The Stephenson decision for the first time said the equal protection clause of the State Constitution contained a presumption for single-member legislative districts, and that presumption should be a limitation on the Whole County Provision.
The US Justice Department approved the Stephenson opinion and withdrew its 1981 objection to the Whole County Provision.
The Court in Stephenson prescribed a step-by-step method for harmonizing the Whole County Provision with the other laws.
First, the General Assembly should draw the districts required by the Voting Rights Act.
Second, it should take all the counties with just the right population to be single-member districts and make them one-county single-member districts.
Third, it should take all the counties that have just the right populations for one or more districts and divide those counties into compact single-member districts.
Fourth, for the remaining counties it should group them into clusters of counties and divide the clusters into compact single-member districts, crossing county lines within the cluster as little as possible.
Redistricting plans, like other legislation, are passed by the General Assembly in bills.

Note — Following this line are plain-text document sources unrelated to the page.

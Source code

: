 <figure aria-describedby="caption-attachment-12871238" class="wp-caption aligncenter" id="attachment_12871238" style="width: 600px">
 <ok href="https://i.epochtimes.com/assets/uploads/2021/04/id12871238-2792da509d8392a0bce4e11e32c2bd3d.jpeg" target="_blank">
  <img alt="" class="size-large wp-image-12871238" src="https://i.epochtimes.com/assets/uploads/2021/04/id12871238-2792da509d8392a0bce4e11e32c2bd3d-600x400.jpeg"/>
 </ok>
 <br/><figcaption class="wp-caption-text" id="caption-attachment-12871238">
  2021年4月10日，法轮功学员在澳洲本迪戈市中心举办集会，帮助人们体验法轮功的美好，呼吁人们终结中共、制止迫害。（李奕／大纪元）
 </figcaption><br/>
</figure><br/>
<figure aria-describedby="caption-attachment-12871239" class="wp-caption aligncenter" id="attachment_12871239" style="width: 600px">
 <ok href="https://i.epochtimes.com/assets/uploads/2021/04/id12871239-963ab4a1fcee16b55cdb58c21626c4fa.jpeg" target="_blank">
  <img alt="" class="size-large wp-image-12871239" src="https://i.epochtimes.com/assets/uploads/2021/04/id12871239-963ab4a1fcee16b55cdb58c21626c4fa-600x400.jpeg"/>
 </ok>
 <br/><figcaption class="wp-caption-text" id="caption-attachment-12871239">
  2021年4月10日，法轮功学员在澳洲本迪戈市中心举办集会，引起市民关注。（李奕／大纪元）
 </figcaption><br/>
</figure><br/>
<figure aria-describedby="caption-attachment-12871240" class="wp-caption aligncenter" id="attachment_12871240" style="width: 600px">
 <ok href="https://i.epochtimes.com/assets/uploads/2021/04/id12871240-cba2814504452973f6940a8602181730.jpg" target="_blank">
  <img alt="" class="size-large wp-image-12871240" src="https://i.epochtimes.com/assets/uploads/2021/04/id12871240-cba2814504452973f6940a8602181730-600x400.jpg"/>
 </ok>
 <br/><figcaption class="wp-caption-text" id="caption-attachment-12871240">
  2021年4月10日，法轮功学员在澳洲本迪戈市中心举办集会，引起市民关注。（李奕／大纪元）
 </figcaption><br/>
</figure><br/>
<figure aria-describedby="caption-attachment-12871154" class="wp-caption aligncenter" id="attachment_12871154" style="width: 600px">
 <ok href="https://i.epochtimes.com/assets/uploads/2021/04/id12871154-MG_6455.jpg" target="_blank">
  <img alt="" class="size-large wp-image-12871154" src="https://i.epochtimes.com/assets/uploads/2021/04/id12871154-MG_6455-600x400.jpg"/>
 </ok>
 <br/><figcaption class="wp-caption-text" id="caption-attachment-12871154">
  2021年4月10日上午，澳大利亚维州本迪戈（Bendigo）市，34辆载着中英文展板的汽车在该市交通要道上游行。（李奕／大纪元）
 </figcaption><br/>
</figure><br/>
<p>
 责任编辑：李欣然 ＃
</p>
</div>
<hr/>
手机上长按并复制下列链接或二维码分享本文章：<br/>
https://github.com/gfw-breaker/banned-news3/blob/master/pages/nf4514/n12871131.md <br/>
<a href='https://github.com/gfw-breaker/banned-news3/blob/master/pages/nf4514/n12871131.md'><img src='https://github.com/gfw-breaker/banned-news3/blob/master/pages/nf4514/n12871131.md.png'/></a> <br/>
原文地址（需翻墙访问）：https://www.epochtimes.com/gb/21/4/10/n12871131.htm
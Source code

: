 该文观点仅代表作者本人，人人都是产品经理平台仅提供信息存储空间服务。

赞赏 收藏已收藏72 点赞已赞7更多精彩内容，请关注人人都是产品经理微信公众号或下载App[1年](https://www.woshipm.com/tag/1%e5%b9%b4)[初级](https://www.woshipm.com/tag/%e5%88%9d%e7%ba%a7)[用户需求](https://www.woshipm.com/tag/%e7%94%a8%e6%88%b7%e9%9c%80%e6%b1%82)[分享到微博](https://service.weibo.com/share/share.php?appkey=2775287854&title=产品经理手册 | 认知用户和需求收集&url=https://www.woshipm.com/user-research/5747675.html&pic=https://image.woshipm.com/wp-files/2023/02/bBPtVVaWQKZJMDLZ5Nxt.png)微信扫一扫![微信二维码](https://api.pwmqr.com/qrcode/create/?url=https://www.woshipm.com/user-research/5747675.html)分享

The bills are introduced and go through committees before they are considered on the House and Senate floors.
To handle the bills, leaders of the House and Senate have usually named special redistricting committees that hold public hearings to receive comment from the citizens.
From decade to decade, those committees have taken different forms.
Once both houses of the General Assembly ratify a redistricting bill, that bill, unlike most bills, is not subject to the Governor's veto.
The bill cannot be implemented, however, until it has received approval ("preclearance," as it is called) under Section 5 of the Voting Rights Act.
Typically, the US Justice Department reviews the bill to determine whether, in the 40 counties covered by Section 5 of the Act, there has been any worsening of the position of minorities.
Alternatively, the State may gain preclearance through a lawsuit brought in the US District Court for the District of Columbia.
Once a plan is enacted by the General Assembly and approved under Section 5 of the Voting Rights Act, it remains in effect until the next federal census.
As they redraw districts, legislators will be urged by various people and groups to consider additional redistricting principles: "Keep communities in the same district." "Retain the cores of incumbents' prior districts." "Increase or reduce the strength of one or the other political parties."
Redistricting is a complex and political process, and all of these motives are legitimate and traditional redistricting considerations.
Ultimately, the voters, through their elected representatives, control the process.